Alerting on circuit breaker state changes is far more actionable than generic error rate alerts — you know exactly which service is failing and when it recovers.


Pattern 3: Bulkheads

A bulkhead limits concurrency to a downstream service. Without bulkheads, if your API receives 1,000 concurrent requests and all of them need to call the shipping API, you send 1,000 simultaneous requests to shipping.

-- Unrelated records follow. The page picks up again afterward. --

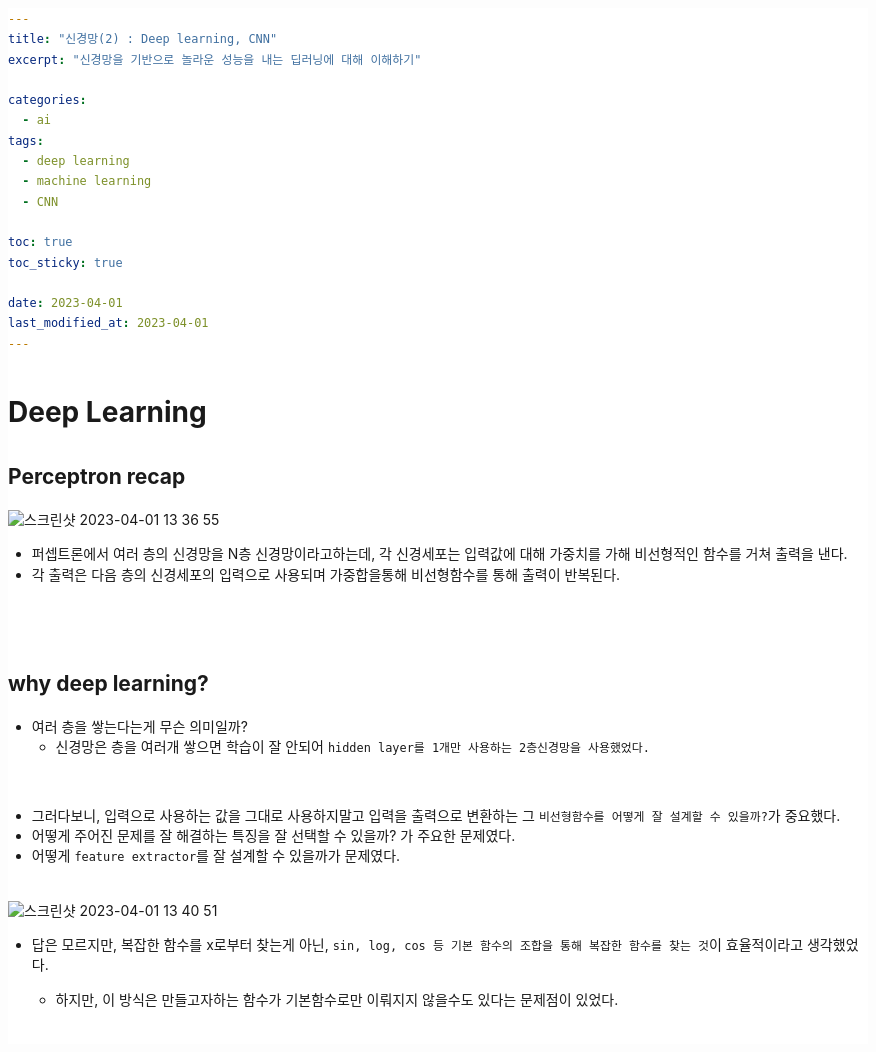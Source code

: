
 ```yaml
---
title: "신경망(2) : Deep learning, CNN"
excerpt: "신경망을 기반으로 놀라운 성능을 내는 딥러닝에 대해 이해하기"

categories:
  - ai
tags:
  - deep learning
  - machine learning
  - CNN

toc: true
toc_sticky: true

date: 2023-04-01
last_modified_at: 2023-04-01
---
```


# Deep Learning

## Perceptron recap

<img width="732" alt="스크린샷 2023-04-01 13 36 55" src="https://user-images.githubusercontent.com/76278794/229265851-80c83995-af59-461f-9504-5cb492969a26.png">

- 퍼셉트론에서 여러 층의 신경망을 N층 신경망이라고하는데, 각 신경세포는 입력값에 대해 가중치를 가해 비선형적인 함수를 거쳐 출력을 낸다.
- 각 출력은 다음 층의 신경세포의 입력으로 사용되며 가중합을통해 비선형함수를 통해 출력이 반복된다.

<br>
<br>

## why deep learning?

- 여러 층을 쌓는다는게 무슨 의미일까?
  - 신경망은 층을 여러개 쌓으면 학습이 잘 안되어 `hidden layer를 1개만 사용하는 2층신경망을 사용했었다.`

<br>

- 그러다보니, 입력으로 사용하는 값을 그대로 사용하지말고 입력을 출력으로 변환하는 그 `비선형함수를 어떻게 잘 설계할 수 있을까?`가 중요했다.
- 어떻게 주어진 문제를 잘 해결하는 특징을 잘 선택할 수 있을까? 가 주요한 문제였다.
- 어떻게 `feature extractor`를 잘 설계할 수 있을까가 문제였다.

<br>

<img width="566" alt="스크린샷 2023-04-01 13 40 51" src="https://user-images.githubusercontent.com/76278794/229265981-b880af03-e7a3-4460-8620-c5451574678f.png">

- 답은 모르지만, 복잡한 함수를 x로부터 찾는게 아닌, `sin, log, cos 등 기본 함수의 조합을 통해 복잡한 함수를 찾는 것`이 효율적이라고 생각했었다.

  - 하지만, 이 방식은 만들고자하는 함수가 기본함수로만 이뤄지지 않을수도 있다는 문제점이 있었다.

<br>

With a bulkhead of 20, you allow 20 concurrent calls and queue (or reject) the rest.

import { BulkheadPolicy, bulkhead, BulkheadRejectedError } from 'cockatiel'

// Allow max 20 concurrent calls to shipping API; queue up to 50 more
const shippingBulkhead = bulkhead(20, { queue: 50 })

// Combined: retry + circuit breaker + bulkhead
const resilientShipping = wrap(retryPolicy, shippingCircuitBreaker, shippingBulkhead)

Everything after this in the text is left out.